Same modulus - k approximation
Introduction
Find the private key of another user, if you have a private and a public key with the same modulus than him.
Prerequisites
pubKey1(n, e1)andprivKey1(n, d1)pubKey2(n, e2)

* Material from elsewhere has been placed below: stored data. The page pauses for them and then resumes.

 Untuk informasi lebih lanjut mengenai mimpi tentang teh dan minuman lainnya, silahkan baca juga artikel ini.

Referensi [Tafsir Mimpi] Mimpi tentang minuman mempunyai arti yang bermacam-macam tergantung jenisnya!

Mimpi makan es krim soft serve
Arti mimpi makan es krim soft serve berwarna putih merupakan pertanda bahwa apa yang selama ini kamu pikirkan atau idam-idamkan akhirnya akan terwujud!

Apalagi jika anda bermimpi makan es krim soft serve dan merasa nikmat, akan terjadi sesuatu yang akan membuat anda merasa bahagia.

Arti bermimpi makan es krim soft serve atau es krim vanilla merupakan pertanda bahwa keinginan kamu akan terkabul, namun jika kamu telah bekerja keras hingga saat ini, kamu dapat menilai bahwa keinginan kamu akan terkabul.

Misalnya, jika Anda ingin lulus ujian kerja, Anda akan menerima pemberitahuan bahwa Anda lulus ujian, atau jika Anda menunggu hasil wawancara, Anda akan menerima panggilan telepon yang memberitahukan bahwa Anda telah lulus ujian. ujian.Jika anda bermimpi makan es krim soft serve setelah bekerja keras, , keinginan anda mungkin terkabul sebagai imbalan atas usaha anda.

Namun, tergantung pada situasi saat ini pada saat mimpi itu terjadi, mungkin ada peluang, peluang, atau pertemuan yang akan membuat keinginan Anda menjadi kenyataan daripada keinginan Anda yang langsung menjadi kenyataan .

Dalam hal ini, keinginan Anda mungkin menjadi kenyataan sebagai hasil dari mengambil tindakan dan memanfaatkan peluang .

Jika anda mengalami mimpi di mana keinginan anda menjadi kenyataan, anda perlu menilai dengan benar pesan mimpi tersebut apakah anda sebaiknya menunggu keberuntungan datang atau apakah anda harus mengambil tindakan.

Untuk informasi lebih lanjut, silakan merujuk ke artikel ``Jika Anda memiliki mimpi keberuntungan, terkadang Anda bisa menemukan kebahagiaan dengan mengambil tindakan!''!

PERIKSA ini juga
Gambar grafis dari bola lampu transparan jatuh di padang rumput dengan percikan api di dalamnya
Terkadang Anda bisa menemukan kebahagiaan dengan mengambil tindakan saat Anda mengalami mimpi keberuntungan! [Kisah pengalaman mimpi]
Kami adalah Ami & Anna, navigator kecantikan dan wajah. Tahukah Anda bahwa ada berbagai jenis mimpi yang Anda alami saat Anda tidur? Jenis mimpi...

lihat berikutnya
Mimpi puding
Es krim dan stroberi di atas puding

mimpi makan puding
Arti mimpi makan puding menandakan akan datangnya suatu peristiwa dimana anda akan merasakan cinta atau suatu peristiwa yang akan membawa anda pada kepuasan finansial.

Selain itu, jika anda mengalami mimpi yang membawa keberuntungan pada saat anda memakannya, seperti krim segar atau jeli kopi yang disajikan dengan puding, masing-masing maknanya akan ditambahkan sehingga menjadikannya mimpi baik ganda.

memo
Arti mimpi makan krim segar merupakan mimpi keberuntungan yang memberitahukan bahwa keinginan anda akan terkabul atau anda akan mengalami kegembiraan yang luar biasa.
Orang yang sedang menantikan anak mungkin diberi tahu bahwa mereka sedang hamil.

The goal is to find : privKey2(n, d2)
Maths
$$e * d \equiv 1 [\phi(n)]$$
So, with 𝑘 ∈ ℤ :
$$ e * d - 1 = k * \phi(n) $$
If you know k, you can calcultate phi(n) :
$$ \phi(n) = \frac{(e * d - 1)}{k} $$
To calculate k, you can approximate :
$$ \phi(n) \approx n $$ $$ (p - 1) * (q - 1) \approx p * q $$
So :
$$ k = \frac{(e * d - 1)}{\phi(n)} $$
$$ k \approx \frac{(e * d - 1)}{n} $$
Now, you can come back and calculate phi(n) :
$$ \phi(n) = \frac{(e * d - 1)}{k} $$
You can verify your calcul by using this formula :
$$ e * d - 1 = k * \phi(n) $$
If the result is not correct, you need to add 1 to k and retry it. It is because of the approximation.
Example
Source code :
e_1 = 0x10001
e_2 = 491
n = 211231128460542766584141422369
d_1 = 6043278848032645765057870973
tmp_k = (d_1 * e_1 - 1) // n
tmp_phi_n = (d_1 * e_1 - 1) // tmp_k
while tmp_phi_n * tmp_k != (e_1 * d_1) - 1:
tmp_k += 1
tmp_phi_n = (d_1 * e_1 - 1) // tmp_k
phi_n = tmp_phi_n
print("phi(n) :", phi_n)
d_2 = pow(e_2, -1, phi_n)
print("d_2 :", d_2)
Output :
phi(n) : 211231128460541602935785434644
d_2 : 84750574962783494456924094959